What you should do → For each line below, return an exact copy.

Extracted information →
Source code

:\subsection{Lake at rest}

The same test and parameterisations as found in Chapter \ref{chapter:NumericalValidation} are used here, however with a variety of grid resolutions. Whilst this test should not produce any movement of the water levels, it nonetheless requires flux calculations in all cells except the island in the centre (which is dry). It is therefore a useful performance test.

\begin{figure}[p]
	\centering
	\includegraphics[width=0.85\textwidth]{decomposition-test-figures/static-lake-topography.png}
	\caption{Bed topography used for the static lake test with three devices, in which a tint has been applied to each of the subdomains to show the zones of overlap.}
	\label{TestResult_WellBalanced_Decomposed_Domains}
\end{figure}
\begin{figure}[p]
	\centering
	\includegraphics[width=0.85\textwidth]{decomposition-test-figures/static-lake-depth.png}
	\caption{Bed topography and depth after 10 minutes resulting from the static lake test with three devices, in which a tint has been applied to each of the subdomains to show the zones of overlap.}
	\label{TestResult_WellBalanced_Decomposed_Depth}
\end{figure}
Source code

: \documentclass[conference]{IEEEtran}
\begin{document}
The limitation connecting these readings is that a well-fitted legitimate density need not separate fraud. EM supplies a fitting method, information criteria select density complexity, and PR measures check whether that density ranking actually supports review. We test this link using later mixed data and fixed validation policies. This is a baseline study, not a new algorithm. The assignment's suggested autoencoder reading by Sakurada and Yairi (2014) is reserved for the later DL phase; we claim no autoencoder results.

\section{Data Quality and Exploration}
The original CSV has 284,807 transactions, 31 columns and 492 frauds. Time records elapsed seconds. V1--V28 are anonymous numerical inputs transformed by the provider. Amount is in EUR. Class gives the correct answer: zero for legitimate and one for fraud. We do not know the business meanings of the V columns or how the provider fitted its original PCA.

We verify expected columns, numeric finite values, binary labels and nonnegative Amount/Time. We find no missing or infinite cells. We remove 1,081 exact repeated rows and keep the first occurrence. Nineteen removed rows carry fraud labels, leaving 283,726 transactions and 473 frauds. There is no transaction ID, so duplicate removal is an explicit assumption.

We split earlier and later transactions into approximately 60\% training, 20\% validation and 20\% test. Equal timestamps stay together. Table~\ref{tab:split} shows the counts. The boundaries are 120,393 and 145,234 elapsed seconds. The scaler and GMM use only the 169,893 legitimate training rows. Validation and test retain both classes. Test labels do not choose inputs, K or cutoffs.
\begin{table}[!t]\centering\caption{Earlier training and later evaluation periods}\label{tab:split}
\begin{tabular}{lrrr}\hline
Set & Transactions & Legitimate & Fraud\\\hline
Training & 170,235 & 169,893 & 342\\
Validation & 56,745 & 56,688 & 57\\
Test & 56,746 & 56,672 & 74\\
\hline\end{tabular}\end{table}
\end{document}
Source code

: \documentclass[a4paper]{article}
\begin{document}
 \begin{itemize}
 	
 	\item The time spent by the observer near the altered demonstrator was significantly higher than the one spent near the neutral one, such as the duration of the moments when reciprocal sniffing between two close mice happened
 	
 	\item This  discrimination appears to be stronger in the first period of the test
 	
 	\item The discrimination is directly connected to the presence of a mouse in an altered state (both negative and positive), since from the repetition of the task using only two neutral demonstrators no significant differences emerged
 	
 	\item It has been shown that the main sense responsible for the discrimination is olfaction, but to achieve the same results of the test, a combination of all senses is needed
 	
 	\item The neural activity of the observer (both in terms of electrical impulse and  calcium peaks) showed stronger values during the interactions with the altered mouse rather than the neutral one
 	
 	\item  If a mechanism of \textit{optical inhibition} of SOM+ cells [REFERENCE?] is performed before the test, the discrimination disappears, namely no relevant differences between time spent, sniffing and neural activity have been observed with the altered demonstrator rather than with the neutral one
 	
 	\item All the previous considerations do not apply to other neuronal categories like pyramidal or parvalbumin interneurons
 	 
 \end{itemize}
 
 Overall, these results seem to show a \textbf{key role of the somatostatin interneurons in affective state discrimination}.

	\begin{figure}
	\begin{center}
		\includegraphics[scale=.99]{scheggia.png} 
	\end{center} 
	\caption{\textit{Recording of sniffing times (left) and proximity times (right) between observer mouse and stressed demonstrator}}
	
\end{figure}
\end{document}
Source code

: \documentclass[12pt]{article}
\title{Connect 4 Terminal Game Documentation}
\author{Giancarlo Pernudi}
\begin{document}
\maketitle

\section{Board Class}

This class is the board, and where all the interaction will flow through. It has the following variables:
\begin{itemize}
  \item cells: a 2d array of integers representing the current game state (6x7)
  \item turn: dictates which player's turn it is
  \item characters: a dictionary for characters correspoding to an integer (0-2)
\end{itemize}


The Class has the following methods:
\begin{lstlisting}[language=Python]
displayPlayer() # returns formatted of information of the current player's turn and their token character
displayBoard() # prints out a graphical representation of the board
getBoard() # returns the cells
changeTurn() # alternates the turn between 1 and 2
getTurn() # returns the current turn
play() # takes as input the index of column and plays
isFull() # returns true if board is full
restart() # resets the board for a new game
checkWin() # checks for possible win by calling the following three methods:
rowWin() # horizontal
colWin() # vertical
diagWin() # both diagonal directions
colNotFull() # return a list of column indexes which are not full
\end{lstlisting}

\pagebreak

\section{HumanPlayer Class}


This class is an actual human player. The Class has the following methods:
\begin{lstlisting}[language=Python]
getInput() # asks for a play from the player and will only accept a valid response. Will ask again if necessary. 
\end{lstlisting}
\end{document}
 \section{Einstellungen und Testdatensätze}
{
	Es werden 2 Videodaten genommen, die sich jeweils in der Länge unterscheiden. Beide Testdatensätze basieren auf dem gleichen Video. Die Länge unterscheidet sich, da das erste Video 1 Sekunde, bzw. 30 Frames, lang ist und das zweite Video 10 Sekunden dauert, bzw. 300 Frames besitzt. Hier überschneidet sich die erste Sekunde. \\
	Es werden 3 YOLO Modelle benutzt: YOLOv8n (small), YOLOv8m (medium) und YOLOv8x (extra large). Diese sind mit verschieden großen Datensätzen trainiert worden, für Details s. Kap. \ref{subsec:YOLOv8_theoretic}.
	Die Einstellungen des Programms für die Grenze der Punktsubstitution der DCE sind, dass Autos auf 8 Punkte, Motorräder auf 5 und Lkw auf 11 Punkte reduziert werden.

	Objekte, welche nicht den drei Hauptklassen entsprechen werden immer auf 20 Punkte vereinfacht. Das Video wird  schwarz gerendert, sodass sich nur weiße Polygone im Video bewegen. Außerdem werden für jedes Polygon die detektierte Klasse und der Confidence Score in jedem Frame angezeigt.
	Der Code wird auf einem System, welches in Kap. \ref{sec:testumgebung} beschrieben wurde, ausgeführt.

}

Task response →
Source code

:\subsection{Lake at rest}

The same test and parameterisations as found in Chapter \ref{chapter:NumericalValidation} are used here, however with a variety of grid resolutions. Whilst this test should not produce any movement of the water levels, it nonetheless requires flux calculations in all cells except the island in the centre (which is dry). It is therefore a useful performance test.

\begin{figure}[p]
	\centering
	\includegraphics[width=0.85\textwidth]{decomposition-test-figures/static-lake-topography.png}
	\caption{Bed topography used for the static lake test with three devices, in which a tint has been applied to each of the subdomains to show the zones of overlap.}
	\label{TestResult_WellBalanced_Decomposed_Domains}
\end{figure}
\begin{figure}[p]
	\centering
	\includegraphics[width=0.85\textwidth]{decomposition-test-figures/static-lake-depth.png}
	\caption{Bed topography and depth after 10 minutes resulting from the static lake test with three devices, in which a tint has been applied to each of the subdomains to show the zones of overlap.}
	\label{TestResult_WellBalanced_Decomposed_Depth}
\end{figure}
Source code

: \documentclass[conference]{IEEEtran}
\begin{document}
The limitation connecting these readings is that a well-fitted legitimate density need not separate fraud. EM supplies a fitting method, information criteria select density complexity, and PR measures check whether that density ranking actually supports review. We test this link using later mixed data and fixed validation policies. This is a baseline study, not a new algorithm. The assignment's suggested autoencoder reading by Sakurada and Yairi (2014) is reserved for the later DL phase; we claim no autoencoder results.

\section{Data Quality and Exploration}
The original CSV has 284,807 transactions, 31 columns and 492 frauds. Time records elapsed seconds. V1--V28 are anonymous numerical inputs transformed by the provider. Amount is in EUR. Class gives the correct answer: zero for legitimate and one for fraud. We do not know the business meanings of the V columns or how the provider fitted its original PCA.

We verify expected columns, numeric finite values, binary labels and nonnegative Amount/Time. We find no missing or infinite cells. We remove 1,081 exact repeated rows and keep the first occurrence. Nineteen removed rows carry fraud labels, leaving 283,726 transactions and 473 frauds. There is no transaction ID, so duplicate removal is an explicit assumption.

We split earlier and later transactions into approximately 60\% training, 20\% validation and 20\% test. Equal timestamps stay together. Table~\ref{tab:split} shows the counts. The boundaries are 120,393 and 145,234 elapsed seconds. The scaler and GMM use only the 169,893 legitimate training rows. Validation and test retain both classes. Test labels do not choose inputs, K or cutoffs.
\begin{table}[!t]\centering\caption{Earlier training and later evaluation periods}\label{tab:split}
\begin{tabular}{lrrr}\hline
Set & Transactions & Legitimate & Fraud\\\hline
Training & 170,235 & 169,893 & 342\\
Validation & 56,745 & 56,688 & 57\\
Test & 56,746 & 56,672 & 74\\
\hline\end{tabular}\end{table}
\end{document}
Source code

: \documentclass[a4paper]{article}
\begin{document}
 \begin{itemize}
 	
 	\item The time spent by the observer near the altered demonstrator was significantly higher than the one spent near the neutral one, such as the duration of the moments when reciprocal sniffing between two close mice happened
 	
 	\item This  discrimination appears to be stronger in the first period of the test
 	
 	\item The discrimination is directly connected to the presence of a mouse in an altered state (both negative and positive), since from the repetition of the task using only two neutral demonstrators no significant differences emerged
 	
 	\item It has been shown that the main sense responsible for the discrimination is olfaction, but to achieve the same results of the test, a combination of all senses is needed
 	
 	\item The neural activity of the observer (both in terms of electrical impulse and  calcium peaks) showed stronger values during the interactions with the altered mouse rather than the neutral one
 	
 	\item  If a mechanism of \textit{optical inhibition} of SOM+ cells [REFERENCE?] is performed before the test, the discrimination disappears, namely no relevant differences between time spent, sniffing and neural activity have been observed with the altered demonstrator rather than with the neutral one
 	
 	\item All the previous considerations do not apply to other neuronal categories like pyramidal or parvalbumin interneurons
 	 
 \end{itemize}
 
 Overall, these results seem to show a \textbf{key role of the somatostatin interneurons in affective state discrimination}.

	\begin{figure}
	\begin{center}
		\includegraphics[scale=.99]{scheggia.png} 
	\end{center} 
	\caption{\textit{Recording of sniffing times (left) and proximity times (right) between observer mouse and stressed demonstrator}}
	
\end{figure}
\end{document}
Source code

: \documentclass[12pt]{article}
\title{Connect 4 Terminal Game Documentation}
\author{Giancarlo Pernudi}
\begin{document}
\maketitle

\section{Board Class}

This class is the board, and where all the interaction will flow through. It has the following variables:
\begin{itemize}
  \item cells: a 2d array of integers representing the current game state (6x7)
  \item turn: dictates which player's turn it is
  \item characters: a dictionary for characters correspoding to an integer (0-2)
\end{itemize}


The Class has the following methods:
\begin{lstlisting}[language=Python]
displayPlayer() # returns formatted of information of the current player's turn and their token character
displayBoard() # prints out a graphical representation of the board
getBoard() # returns the cells
changeTurn() # alternates the turn between 1 and 2
getTurn() # returns the current turn
play() # takes as input the index of column and plays
isFull() # returns true if board is full
restart() # resets the board for a new game
checkWin() # checks for possible win by calling the following three methods:
rowWin() # horizontal
colWin() # vertical
diagWin() # both diagonal directions
colNotFull() # return a list of column indexes which are not full
\end{lstlisting}

\pagebreak

\section{HumanPlayer Class}


This class is an actual human player. The Class has the following methods:
\begin{lstlisting}[language=Python]
getInput() # asks for a play from the player and will only accept a valid response. Will ask again if necessary. 
\end{lstlisting}
\end{document}
 \section{Einstellungen und Testdatensätze}
{
	Es werden 2 Videodaten genommen, die sich jeweils in der Länge unterscheiden. Beide Testdatensätze basieren auf dem gleichen Video. Die Länge unterscheidet sich, da das erste Video 1 Sekunde, bzw. 30 Frames, lang ist und das zweite Video 10 Sekunden dauert, bzw. 300 Frames besitzt. Hier überschneidet sich die erste Sekunde. \\
	Es werden 3 YOLO Modelle benutzt: YOLOv8n (small), YOLOv8m (medium) und YOLOv8x (extra large). Diese sind mit verschieden großen Datensätzen trainiert worden, für Details s. Kap. \ref{subsec:YOLOv8_theoretic}.
	Die Einstellungen des Programms für die Grenze der Punktsubstitution der DCE sind, dass Autos auf 8 Punkte, Motorräder auf 5 und Lkw auf 11 Punkte reduziert werden.

	Objekte, welche nicht den drei Hauptklassen entsprechen werden immer auf 20 Punkte vereinfacht. Das Video wird  schwarz gerendert, sodass sich nur weiße Polygone im Video bewegen. Außerdem werden für jedes Polygon die detektierte Klasse und der Confidence Score in jedem Frame angezeigt.
	Der Code wird auf einem System, welches in Kap. \ref{sec:testumgebung} beschrieben wurde, ausgeführt.

}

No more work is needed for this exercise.